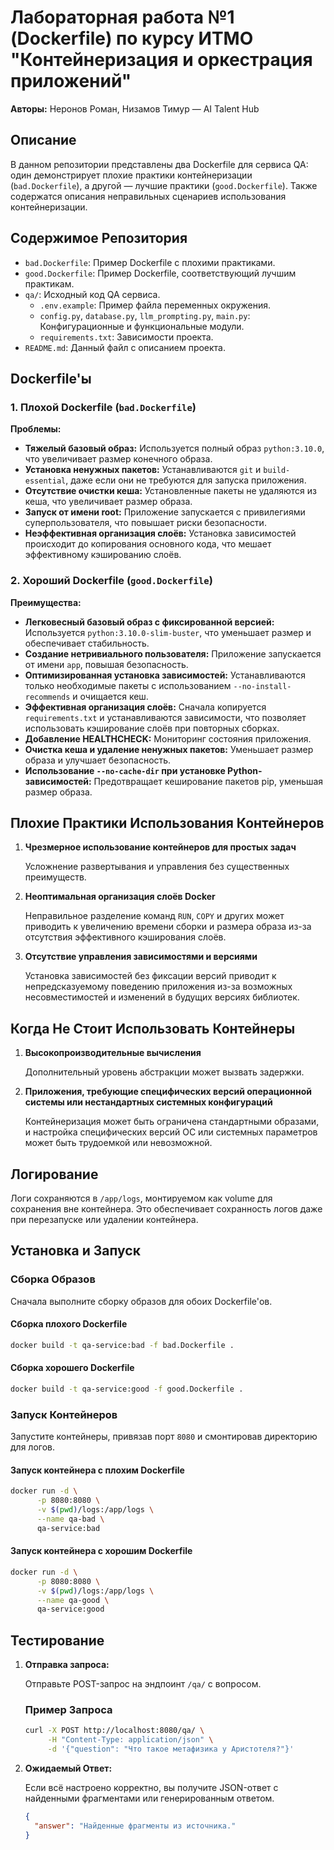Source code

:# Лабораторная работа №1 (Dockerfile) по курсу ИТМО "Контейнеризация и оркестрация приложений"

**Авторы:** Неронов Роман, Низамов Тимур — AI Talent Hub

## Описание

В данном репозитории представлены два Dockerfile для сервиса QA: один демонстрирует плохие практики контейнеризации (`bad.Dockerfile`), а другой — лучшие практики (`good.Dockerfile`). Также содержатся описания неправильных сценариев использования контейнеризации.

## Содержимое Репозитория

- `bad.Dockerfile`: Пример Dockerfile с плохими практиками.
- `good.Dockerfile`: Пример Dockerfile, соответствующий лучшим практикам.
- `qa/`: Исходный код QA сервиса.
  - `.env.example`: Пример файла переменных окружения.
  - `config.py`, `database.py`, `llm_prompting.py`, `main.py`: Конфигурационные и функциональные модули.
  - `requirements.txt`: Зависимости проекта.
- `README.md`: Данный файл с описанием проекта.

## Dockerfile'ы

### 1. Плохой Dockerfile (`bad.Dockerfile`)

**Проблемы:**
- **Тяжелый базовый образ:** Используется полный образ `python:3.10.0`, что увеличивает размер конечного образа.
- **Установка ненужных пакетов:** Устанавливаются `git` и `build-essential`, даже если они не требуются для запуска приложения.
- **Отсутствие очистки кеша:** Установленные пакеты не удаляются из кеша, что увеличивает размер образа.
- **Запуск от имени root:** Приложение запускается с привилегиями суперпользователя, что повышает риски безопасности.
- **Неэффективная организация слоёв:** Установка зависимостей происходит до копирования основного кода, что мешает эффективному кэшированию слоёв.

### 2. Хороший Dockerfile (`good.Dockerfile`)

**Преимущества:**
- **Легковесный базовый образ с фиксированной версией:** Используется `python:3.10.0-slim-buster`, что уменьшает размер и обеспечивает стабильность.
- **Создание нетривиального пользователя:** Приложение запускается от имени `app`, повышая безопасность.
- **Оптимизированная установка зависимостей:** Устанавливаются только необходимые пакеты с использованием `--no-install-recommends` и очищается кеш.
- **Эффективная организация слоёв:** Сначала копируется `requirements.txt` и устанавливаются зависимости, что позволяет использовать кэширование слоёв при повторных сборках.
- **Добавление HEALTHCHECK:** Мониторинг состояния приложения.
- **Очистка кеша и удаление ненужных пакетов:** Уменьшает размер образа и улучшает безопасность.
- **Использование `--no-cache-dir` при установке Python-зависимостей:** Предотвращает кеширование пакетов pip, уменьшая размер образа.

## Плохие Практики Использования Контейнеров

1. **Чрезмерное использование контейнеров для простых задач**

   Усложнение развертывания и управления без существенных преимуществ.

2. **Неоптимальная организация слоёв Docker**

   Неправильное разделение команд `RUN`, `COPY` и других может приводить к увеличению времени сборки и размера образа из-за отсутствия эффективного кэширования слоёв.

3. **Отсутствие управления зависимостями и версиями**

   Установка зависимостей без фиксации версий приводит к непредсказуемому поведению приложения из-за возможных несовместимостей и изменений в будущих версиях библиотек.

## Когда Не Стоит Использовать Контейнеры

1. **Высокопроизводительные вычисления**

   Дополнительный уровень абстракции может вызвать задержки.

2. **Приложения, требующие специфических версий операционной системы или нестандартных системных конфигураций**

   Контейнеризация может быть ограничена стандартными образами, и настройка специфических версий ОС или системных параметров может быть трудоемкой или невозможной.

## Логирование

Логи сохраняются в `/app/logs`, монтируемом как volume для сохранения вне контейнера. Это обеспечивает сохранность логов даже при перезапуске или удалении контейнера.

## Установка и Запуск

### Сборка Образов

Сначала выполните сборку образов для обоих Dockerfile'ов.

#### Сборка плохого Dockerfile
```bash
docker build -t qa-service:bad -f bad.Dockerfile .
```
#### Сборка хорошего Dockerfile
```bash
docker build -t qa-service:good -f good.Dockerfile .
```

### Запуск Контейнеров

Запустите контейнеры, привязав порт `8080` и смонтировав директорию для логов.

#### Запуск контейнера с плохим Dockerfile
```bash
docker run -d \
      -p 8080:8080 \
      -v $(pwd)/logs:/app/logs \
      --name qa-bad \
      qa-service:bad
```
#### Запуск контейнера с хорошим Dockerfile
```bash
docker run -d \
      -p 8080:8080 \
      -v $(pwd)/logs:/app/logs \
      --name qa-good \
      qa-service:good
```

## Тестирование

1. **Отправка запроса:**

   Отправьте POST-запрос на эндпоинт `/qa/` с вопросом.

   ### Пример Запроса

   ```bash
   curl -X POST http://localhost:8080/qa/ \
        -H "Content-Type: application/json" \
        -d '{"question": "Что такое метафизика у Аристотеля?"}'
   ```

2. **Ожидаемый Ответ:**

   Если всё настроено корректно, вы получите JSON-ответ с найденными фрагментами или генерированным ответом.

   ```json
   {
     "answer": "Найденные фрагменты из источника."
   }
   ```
—————
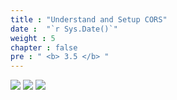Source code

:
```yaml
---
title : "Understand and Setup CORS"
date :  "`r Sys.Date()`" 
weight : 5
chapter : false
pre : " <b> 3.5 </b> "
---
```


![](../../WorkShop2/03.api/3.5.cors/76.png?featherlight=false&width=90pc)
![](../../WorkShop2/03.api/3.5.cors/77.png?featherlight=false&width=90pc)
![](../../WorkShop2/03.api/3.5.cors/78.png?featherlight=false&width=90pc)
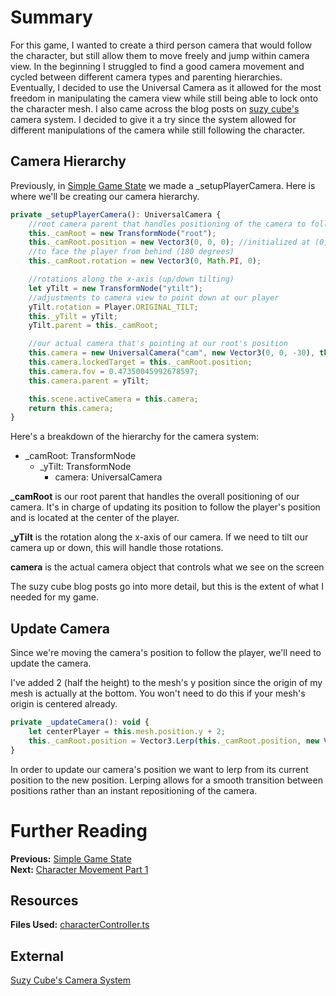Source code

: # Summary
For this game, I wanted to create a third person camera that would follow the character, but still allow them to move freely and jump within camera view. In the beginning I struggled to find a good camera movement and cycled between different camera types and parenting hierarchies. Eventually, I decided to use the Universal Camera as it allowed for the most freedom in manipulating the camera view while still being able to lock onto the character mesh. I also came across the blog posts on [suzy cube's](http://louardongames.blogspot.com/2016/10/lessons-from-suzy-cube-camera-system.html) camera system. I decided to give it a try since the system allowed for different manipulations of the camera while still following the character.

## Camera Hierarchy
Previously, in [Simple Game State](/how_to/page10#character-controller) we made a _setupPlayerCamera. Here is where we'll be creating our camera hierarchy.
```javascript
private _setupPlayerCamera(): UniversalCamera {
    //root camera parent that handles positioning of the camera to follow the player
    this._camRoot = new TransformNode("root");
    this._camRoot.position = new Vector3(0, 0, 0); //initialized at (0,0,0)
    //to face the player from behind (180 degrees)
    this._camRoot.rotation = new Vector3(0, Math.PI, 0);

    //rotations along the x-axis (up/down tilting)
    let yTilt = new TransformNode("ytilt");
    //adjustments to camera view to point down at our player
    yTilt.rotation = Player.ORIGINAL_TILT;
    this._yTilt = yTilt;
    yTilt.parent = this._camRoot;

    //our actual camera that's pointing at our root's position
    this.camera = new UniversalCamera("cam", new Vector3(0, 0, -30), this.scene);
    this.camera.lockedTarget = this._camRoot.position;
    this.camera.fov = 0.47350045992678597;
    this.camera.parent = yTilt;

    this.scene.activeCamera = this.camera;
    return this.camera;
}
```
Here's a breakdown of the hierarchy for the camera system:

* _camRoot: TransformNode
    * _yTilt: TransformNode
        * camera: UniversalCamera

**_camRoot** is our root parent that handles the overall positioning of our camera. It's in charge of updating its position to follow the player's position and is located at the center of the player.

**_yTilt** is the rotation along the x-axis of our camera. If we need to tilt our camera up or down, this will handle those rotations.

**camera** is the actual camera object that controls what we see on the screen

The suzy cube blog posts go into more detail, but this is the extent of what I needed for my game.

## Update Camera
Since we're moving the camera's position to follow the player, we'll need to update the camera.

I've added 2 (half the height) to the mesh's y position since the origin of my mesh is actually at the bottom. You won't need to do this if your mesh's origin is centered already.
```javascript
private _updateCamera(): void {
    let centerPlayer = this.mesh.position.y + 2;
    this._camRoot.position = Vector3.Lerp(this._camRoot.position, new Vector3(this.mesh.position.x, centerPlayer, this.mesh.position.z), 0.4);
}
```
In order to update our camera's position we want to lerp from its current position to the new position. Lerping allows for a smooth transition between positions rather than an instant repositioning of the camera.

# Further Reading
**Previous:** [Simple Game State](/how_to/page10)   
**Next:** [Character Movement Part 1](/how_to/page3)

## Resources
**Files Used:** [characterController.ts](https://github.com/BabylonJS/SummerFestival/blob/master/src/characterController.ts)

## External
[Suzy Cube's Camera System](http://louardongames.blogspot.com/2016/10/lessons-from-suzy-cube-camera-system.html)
—————
Determine the number of lines in the data above that include the word "Контейнеризация", then answer with that number alone.

# [Response to the exercise]
2